BEGIN MATERIAL TO PROCESS
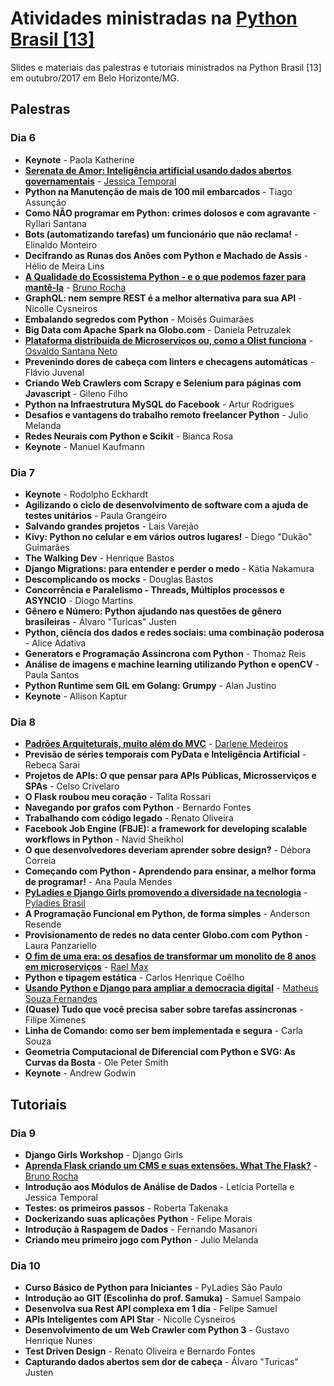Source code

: # Atividades ministradas na [Python Brasil [13]](http://2017.pythonbrasil.org.br)

Slides e materiais das palestras e tutoriais ministrados na Python Brasil \[13\] em
outubro/2017 em Belo Horizonte/MG.

## Palestras

### Dia 6

- **Keynote** - Paola Katherine
- [**Serenata de Amor: Inteligência artificial usando dados abertos governamentais**](serenata_de_amor) - [Jessica Temporal](jtemporal.com)
- **Python na Manutenção de mais de 100 mil embarcados** - Tiago Assunção
- **Como NÃO programar em Python: crimes dolosos e com agravante** - Ryllari Santana
- **Bots (automatizando tarefas) um funcionário que não reclama!** - Elinaldo Monteiro
- **Decifrando as Runas dos Anões com Python e Machado de Assis** - Hélio de Meira Lins
- [**A Qualidade do Ecossistema Python - e o que podemos fazer para mantê-la**](http://brunorocha.org/slides/the-quality-of-the-python-ecosystem.html) - [Bruno Rocha](https://github.com/rochacbruno)
- **GraphQL: nem sempre REST é a melhor alternativa para sua API** - Nicolle Cysneiros
- **Embalando segredos com Python** - Moisés Guimarães
- **Big Data com Apache Spark na Globo.com** - Daniela Petruzalek
- [**Plataforma distribuída de Microserviços ou, como a Olist funciona**](plataforma_distribuida_de_microservicos) - [Osvaldo Santana Neto](https://github.com/osantana)
- **Prevenindo dores de cabeça com linters e checagens automáticas** - Flávio Juvenal
- **Criando Web Crawlers com Scrapy e Selenium para páginas com Javascript** - Gileno Filho
- **Python na Infraestrutura MySQL do Facebook** - Artur Rodrigues
- **Desafios e vantagens do trabalho remoto freelancer Python** - Julio Melanda
- **Redes Neurais com Python e Scikit** - Bianca Rosa
- **Keynote** - Manuel Kaufmann

### Dia 7

- **Keynote** - Rodolpho Eckhardt
- **Agilizando o ciclo de desenvolvimento de software com a ajuda de testes unitários** - Paula Grangeiro
- **Salvando grandes projetos** - Lais Varejão
- **Kivy: Python no celular e em vários outros lugares!** - Diego "Dukão" Guimarães
- **The Walking Dev** - Henrique Bastos
- **Django Migrations: para entender e perder o medo** - Kátia Nakamura
- **Descomplicando os mocks** - Douglas Bastos
- **Concorrência e Paralelismo - Threads, Múltiplos processos e ASYNCIO** - Diogo Martins
- **Gênero e Número: Python ajudando nas questões de gênero brasileiras** - Álvaro "Turicas" Justen
- **Python, ciência dos dados e redes sociais: uma combinação poderosa** - Alice Adativa
- **Generators e Programação Assincrona com Python** - Thomaz Reis
- **Análise de imagens e machine learning utilizando Python e openCV** - Paula Santos
- **Python Runtime sem GIL em Golang: Grumpy** - Alan Justino
- **Keynote** - Allison Kaptur

### Dia 8

- [**Padrões Arquiteturais, muito além do MVC**](padroes_arquiteturais_muito_alem_do_mvc) - [Darlene Medeiros](https://www.linkedin.com/in/darlene-medeiros)
- **Previsão de séries temporais com PyData e Inteligência Artificial** - Rebeca Sarai
- **Projetos de APIs: O que pensar para APIs Públicas, Microsserviços e SPAs** - Celso Crivelaro
- **O Flask roubou meu coração** - Talita Rossari
- **Navegando por grafos com Python** - Bernardo Fontes
- **Trabalhando com código legado** - Renato Oliveira
- **Facebook Job Engine (FBJE): a framework for developing scalable workflows in Python** - Navid Sheikhol
- **O que desenvolvedores deveriam aprender sobre design?** - Débora Correia
- **Começando com Python - Aprendendo para ensinar, a melhor forma de programar!** - Ana Paula Mendes
- [**PyLadies e Django Girls promovendo a diversidade na tecnologia**](https://pt.slideshare.net/ThaisViana6/pyladies-py-br-2017) - [Pyladies Brasil](https://www.facebook.com/PyLadiesBrazil/)
- **A Programação Funcional em Python, de forma simples** - Anderson Resende
- **Provisionamento de redes no data center Globo.com com Python** - Laura Panzariello
- [**O fim de uma era: os desafios de transformar um monolito de 8 anos em microserviços**](dos_monolitos_aos_microservicos_na_globocom) - [Rael Max](https://github.com/raelmax)
- **Python e tipagem estática** - Carlos Henrique Coêlho
- [**Usando Python e Django para ampliar a democracia digital**](https://docs.google.com/presentation/d/1obOC-o2iSbsw_hQU6I3epJmTTn2P8CrW67GMdzcHLtI/edit?usp=sharing) - [Matheus Souza Fernandes](https://www.linkedin.com/in/msouzafernandes/)
- **(Quase) Tudo que você precisa saber sobre tarefas assíncronas** - Filipe Ximenes
- **Linha de Comando: como ser bem implementada e segura** - Carla Souza
- **Geometria Computacional de Diferencial com Python e SVG: As Curvas da Bosta** - Ole Peter Smith
- **Keynote** - Andrew Godwin

## Tutoriais

### Dia 9

- **Django Girls Workshop** - Django Girls
- [**Aprenda Flask criando um CMS e suas extensões. What The Flask?**](https://github.com/cursodepythonoficial/flask_tutorial_pybr13) - [Bruno Rocha](https://github.com/rochacbruno)
- **Introdução aos Módulos de Análise de Dados** - Letícia Portella e Jessica Temporal
- **Testes: os primeiros passos** - Roberta Takenaka
- **Dockerizando suas aplicações Python** - Felipe Morais
- **Introdução à Raspagem de Dados** - Fernando Masanori
- **Criando meu primeiro jogo com Python** - Julio Melanda

### Dia 10

- **Curso Básico de Python para Iniciantes** - PyLadies São Paulo
- **Introdução ao GIT (Escolinha do prof. Samuka)** - Samuel Sampaio
- **Desenvolva sua Rest API complexa em 1 dia** - Felipe Samuel
- **APIs Inteligentes com API Star** - Nicolle Cysneiros
- **Desenvolvimento de um Web Crawler com Python 3** - Gustavo Henrique Nunes
- **Test Driven Design** - Renato Oliveira e Bernardo Fontes
- **Capturando dados abertos sem dor de cabeça** - Álvaro "Turicas" Justen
END MATERIAL TO PROCESS
- YOUR TASK -
Each line from the first line of the entries through the line containing "- **Decifrando as" should be duplicated word for word, and nothing more; the pictures stay out.

- SOLUTION TO THIS EXERCISE -
Source code

: # Atividades ministradas na [Python Brasil [13]](http://2017.pythonbrasil.org.br)

Slides e materiais das palestras e tutoriais ministrados na Python Brasil \[13\] em
outubro/2017 em Belo Horizonte/MG.

## Palestras

### Dia 6

- **Keynote** - Paola Katherine
- [**Serenata de Amor: Inteligência artificial usando dados abertos governamentais**](serenata_de_amor) - [Jessica Temporal](jtemporal.com)
- **Python na Manutenção de mais de 100 mil embarcados** - Tiago Assunção
- **Como NÃO programar em Python: crimes dolosos e com agravante** - Ryllari Santana
- **Bots (automatizando tarefas) um funcionário que não reclama!** - Elinaldo Monteiro
- **Decifrando as Runas dos Anões com Python e Machado de Assis** - Hélio de Meira Lins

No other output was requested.